3 Reasons Netflix Is Still A Solid Growth Stock
Netflix (NASDAQ:NFLX) gained just 1.54 million subscribers in the second quarter ended June 30. Combined with its first-quarter results, Netflix saw an increase of nearly 5.5 million users this year. Worst subscriber performance since the first half of 2013.
The company also told investors last month that it expects to add 3.5 million subscribers in the third quarter, well below analysts' forecast (5.86 million).
This weak growth prospect is making many investors nervous and causing concerns for the company's post-pandemic period. Netflix shares have been virtually unchanged this year, with the NASDAQ Composite Index gaining more than 16%.
Could this underperformance of one of the most innovative media companies of our time be a worrying sign for long-term investors or new investors?
In the short term, Netflix may continue to underperform as subscriber growth slows after huge gains during the pandemic. But in the long run, Netflix's superior position remains, and in our view any downturn should be seen as a good investment opportunity.
3 Reasons Netflix Is Still A Solid Growth Stock:
1.Global Reach
The strongest argument for Netflix's rise is the company's expanding global reach. Although it has acquired about half of its potential customers in the US, it is still a small player in many markets in Asia, Africa and Eastern Europe. The Asia Pacific region, NFLX's smallest location, was the region that generated the most new customers this year.

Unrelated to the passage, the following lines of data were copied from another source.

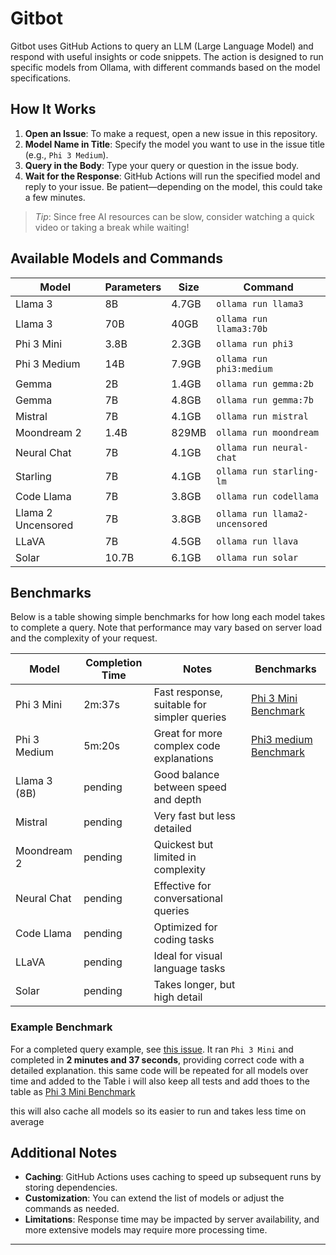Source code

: # Gitbot

Gitbot uses GitHub Actions to query an LLM (Large Language Model) and respond with useful insights or code snippets. The action is designed to run specific models from Ollama, with different commands based on the model specifications.

## How It Works
1. **Open an Issue**: To make a request, open a new issue in this repository.
2. **Model Name in Title**: Specify the model you want to use in the issue title (e.g., `Phi 3 Medium`).
3. **Query in the Body**: Type your query or question in the issue body.
4. **Wait for the Response**: GitHub Actions will run the specified model and reply to your issue. Be patient—depending on the model, this could take a few minutes.

> *Tip*: Since free AI resources can be slow, consider watching a quick video or taking a break while waiting!

## Available Models and Commands
| Model                  | Parameters | Size   | Command                       |
|------------------------|------------|--------|-------------------------------|
| Llama 3                | 8B         | 4.7GB  | `ollama run llama3`          |
| Llama 3                | 70B        | 40GB   | `ollama run llama3:70b`      |
| Phi 3 Mini             | 3.8B       | 2.3GB  | `ollama run phi3`            |
| Phi 3 Medium           | 14B        | 7.9GB  | `ollama run phi3:medium`     |
| Gemma                  | 2B         | 1.4GB  | `ollama run gemma:2b`        |
| Gemma                  | 7B         | 4.8GB  | `ollama run gemma:7b`        |
| Mistral                | 7B         | 4.1GB  | `ollama run mistral`         |
| Moondream 2            | 1.4B       | 829MB  | `ollama run moondream`       |
| Neural Chat            | 7B         | 4.1GB  | `ollama run neural-chat`     |
| Starling               | 7B         | 4.1GB  | `ollama run starling-lm`     |
| Code Llama             | 7B         | 3.8GB  | `ollama run codellama`       |
| Llama 2 Uncensored     | 7B         | 3.8GB  | `ollama run llama2-uncensored` |
| LLaVA                  | 7B         | 4.5GB  | `ollama run llava`           |
| Solar                  | 10.7B      | 6.1GB  | `ollama run solar`           |

## Benchmarks
Below is a table showing simple benchmarks for how long each model takes to complete a query. Note that performance may vary based on server load and the complexity of your request.

| Model                  | Completion Time | Notes                                    | Benchmarks                                    |
|------------------------|------------------|-------------------------------------------|-----------------------------------------------|
| Phi 3 Mini             | 2m:37s          | Fast response, suitable for simpler queries | [Phi 3 Mini Benchmark](https://github.com/unaveragetech/Gitbot/issues/17) |
| Phi 3 Medium           | 5m:20s	         | Great for more complex code explanations  |  [Phi3 medium Benchmark](https://github.com/unaveragetech/Gitbot/issues/18)  |
| Llama 3 (8B)           | pending         | Good balance between speed and depth      |                                               |
| Mistral                | pending         | Very fast but less detailed               |                                               |
| Moondream 2            | pending         | Quickest but limited in complexity        |                                               |
| Neural Chat            | pending         | Effective for conversational queries      |                                               |
| Code Llama             | pending         | Optimized for coding tasks                |                                               |
| LLaVA                  | pending         | Ideal for visual language tasks           |                                               |
| Solar                  | pending         | Takes longer, but high detail             |                                               |


### Example Benchmark
For a completed query example, see [this issue](https://github.com/unaveragetech/Gitbot/issues/17). It ran `Phi 3 Mini` and completed in **2 minutes and 37 seconds**, providing correct code with a detailed explanation. this same code will be repeated for all models over time and added to the Table i will also keep all tests and add thoes to the table as 
[Phi 3 Mini Benchmark](https://github.com/unaveragetech/Gitbot/issues/17)

this will also cache all models so its easier to run and takes less time on average 

## Additional Notes
- **Caching**: GitHub Actions uses caching to speed up subsequent runs by storing dependencies.
- **Customization**: You can extend the list of models or adjust the commands as needed.
- **Limitations**: Response time may be impacted by server availability, and more extensive models may require more processing time.

---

Netflix has acquired 209 million of the 800 million to 900 million households with broadband internet or pay-TV access. The company believes it can reach more than half of these people. Not only will it continue to grow in places like Asia Pacific and Latin America, but it will also continue to grow in the US, Canada and Western Europe.
Netflix's non-English films were also popular this year, attracting a large audience. “Lupin” from France, “Elite” from Spain and “Who Killed Sara?” from Mexico. All such productions attracted great attention.
2.Development in Financial Metrics
If the post-pandemic goal is to keep subscribers from unsubscribing, it's clear that Netflix is in a good position to win this race.
Despite the decline in subscription demand in Q2, Netflix's churn rate remained low compared to its competitors globally, pointing to the importance of a balanced library of original and licensed content, according to Parrot Analytics.
3.Adding Games
Leveraging its large global subscriber base, Netflix is working to diversify its revenue sources beyond video content and add games to its subscription options.
According to Newzoo BV, global consumer spending on gaming software is expected to reach $175.8 billion this year and exceed $200 billion by 2023. According to a report in the Wall Street Journal, the mobile gaming industry, which
Netflix is expected to focus on, is on track to generate about half of this year's revenues.
Bottom Line
There's no doubt that Netflix's pandemic-era subscriber boom is over, as the economy is reopening and people are trying to resume their normal activities. However, the company has managed to emerge from last year's unique environment much stronger.